From: Mark Fasheh <mfasheh@suse.de>
To: Qu Wenruo <quwenruo@cn.fujitsu.com>
Cc: linux-btrfs@vger.kernel.org, Chris Mason <clm@fb.com>,
Josef Bacik <jbacik@fb.com>
Subject: Re: [PATCH RFC 00/14] Accurate qgroup reserve framework
Date: Thu, 10 Sep 2015 14:01:05 -0700 [thread overview]
Message-ID: <20150910210104.GS1145@wotan.suse.de> (raw)

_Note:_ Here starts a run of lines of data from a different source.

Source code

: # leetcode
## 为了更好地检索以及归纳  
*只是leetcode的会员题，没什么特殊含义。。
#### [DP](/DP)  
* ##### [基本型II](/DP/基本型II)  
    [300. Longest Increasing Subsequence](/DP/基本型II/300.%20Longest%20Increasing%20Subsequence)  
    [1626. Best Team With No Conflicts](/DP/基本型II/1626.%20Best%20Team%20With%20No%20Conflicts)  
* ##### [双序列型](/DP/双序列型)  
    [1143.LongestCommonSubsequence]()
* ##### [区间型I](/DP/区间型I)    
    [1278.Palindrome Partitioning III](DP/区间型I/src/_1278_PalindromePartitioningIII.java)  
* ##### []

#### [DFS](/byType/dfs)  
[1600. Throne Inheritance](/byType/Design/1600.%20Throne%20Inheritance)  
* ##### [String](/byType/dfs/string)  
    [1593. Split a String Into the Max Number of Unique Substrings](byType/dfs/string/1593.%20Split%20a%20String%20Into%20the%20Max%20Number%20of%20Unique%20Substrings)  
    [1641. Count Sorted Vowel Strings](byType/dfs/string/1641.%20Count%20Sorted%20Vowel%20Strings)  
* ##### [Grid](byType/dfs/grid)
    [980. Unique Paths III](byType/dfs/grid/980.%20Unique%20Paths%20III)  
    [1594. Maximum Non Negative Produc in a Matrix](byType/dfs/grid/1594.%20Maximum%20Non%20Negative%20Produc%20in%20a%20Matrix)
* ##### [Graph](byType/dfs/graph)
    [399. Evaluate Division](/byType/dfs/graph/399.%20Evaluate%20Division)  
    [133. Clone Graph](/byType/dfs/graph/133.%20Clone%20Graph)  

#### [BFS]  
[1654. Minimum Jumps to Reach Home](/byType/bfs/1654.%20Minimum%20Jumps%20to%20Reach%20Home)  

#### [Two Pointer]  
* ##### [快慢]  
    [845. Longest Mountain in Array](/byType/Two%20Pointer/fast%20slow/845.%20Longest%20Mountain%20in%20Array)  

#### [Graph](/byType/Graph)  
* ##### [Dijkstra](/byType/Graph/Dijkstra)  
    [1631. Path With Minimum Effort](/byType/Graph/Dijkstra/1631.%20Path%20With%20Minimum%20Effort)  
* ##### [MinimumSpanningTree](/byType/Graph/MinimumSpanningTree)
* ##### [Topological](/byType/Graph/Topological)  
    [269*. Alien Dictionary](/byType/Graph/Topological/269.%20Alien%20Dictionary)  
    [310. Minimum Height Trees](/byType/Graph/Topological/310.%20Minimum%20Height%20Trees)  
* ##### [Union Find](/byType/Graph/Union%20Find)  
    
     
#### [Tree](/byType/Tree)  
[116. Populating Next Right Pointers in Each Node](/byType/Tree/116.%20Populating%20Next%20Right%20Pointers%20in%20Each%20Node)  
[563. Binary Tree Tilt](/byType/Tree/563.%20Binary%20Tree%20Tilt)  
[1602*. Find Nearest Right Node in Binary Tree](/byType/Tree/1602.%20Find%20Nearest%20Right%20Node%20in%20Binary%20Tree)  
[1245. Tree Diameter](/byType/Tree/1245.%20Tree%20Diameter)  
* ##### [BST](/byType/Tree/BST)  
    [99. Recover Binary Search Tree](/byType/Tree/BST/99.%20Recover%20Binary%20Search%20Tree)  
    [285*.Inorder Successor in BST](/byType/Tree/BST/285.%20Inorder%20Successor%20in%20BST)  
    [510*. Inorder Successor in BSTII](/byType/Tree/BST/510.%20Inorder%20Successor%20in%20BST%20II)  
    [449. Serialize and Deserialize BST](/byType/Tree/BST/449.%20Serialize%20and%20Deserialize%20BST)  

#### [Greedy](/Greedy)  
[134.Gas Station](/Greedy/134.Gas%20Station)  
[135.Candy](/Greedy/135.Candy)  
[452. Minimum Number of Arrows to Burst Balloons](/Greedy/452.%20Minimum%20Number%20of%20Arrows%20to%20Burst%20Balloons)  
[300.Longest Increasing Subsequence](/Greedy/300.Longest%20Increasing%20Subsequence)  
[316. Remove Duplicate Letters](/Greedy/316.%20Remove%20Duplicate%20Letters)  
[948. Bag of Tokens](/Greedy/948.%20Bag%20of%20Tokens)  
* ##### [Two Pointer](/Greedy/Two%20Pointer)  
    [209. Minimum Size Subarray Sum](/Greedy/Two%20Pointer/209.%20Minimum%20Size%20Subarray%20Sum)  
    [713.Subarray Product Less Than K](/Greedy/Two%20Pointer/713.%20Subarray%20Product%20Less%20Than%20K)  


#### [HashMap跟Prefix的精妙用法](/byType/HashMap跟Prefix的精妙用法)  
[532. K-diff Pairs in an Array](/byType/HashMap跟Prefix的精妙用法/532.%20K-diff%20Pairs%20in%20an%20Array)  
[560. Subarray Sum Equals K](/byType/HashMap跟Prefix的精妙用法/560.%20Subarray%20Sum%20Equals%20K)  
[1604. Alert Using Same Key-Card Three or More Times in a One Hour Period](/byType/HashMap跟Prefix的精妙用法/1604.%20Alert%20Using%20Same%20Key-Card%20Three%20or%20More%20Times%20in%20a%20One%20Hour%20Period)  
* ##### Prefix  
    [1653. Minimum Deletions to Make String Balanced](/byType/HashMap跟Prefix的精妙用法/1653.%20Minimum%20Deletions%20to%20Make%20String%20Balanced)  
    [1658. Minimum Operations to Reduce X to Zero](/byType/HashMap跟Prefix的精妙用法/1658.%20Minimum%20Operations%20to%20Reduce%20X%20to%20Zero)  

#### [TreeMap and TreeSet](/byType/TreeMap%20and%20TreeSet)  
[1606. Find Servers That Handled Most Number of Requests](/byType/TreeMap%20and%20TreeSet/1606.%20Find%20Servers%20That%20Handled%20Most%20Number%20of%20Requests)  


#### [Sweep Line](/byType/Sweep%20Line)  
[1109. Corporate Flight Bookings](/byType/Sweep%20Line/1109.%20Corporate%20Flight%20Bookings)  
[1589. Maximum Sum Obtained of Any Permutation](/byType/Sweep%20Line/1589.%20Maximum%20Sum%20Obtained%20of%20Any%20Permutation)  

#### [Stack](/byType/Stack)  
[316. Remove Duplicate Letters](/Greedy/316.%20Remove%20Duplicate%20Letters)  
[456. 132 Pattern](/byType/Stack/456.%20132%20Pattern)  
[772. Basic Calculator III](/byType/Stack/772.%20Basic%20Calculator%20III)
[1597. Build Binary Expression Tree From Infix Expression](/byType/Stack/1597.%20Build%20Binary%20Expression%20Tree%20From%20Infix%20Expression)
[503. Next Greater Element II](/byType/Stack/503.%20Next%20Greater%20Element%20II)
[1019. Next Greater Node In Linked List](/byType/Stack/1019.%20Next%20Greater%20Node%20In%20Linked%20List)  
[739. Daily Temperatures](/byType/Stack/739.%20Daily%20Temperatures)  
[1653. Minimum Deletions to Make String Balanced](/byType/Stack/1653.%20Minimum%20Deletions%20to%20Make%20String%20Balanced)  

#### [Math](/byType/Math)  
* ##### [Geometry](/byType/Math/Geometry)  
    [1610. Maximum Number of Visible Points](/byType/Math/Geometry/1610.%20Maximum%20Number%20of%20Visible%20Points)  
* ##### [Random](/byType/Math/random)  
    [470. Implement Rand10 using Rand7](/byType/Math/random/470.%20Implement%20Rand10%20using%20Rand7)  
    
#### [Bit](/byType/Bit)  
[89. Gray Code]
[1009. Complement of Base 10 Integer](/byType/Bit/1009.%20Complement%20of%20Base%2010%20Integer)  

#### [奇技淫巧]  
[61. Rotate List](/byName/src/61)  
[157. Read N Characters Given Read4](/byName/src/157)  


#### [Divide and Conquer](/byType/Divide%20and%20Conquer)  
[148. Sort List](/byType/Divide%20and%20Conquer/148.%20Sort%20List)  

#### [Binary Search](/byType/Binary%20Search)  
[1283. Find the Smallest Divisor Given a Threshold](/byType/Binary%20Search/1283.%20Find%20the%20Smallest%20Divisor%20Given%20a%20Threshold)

In-Reply-To: <1441702615-18333-1-git-send-email-quwenruo@cn.fujitsu.com>
Hi Qu,
On Tue, Sep 08, 2015 at 04:56:52PM +0800, Qu Wenruo wrote:
> [[BUG]]
> One of the most common case to trigger the bug is the following method:
> 1) Enable quota
> 2) Limit excl of qgroup 5 to 16M
> 3) Write [0,2M) of a file inside subvol 5 10 times without sync
>
> EQUOT will be triggered at about the 8th write.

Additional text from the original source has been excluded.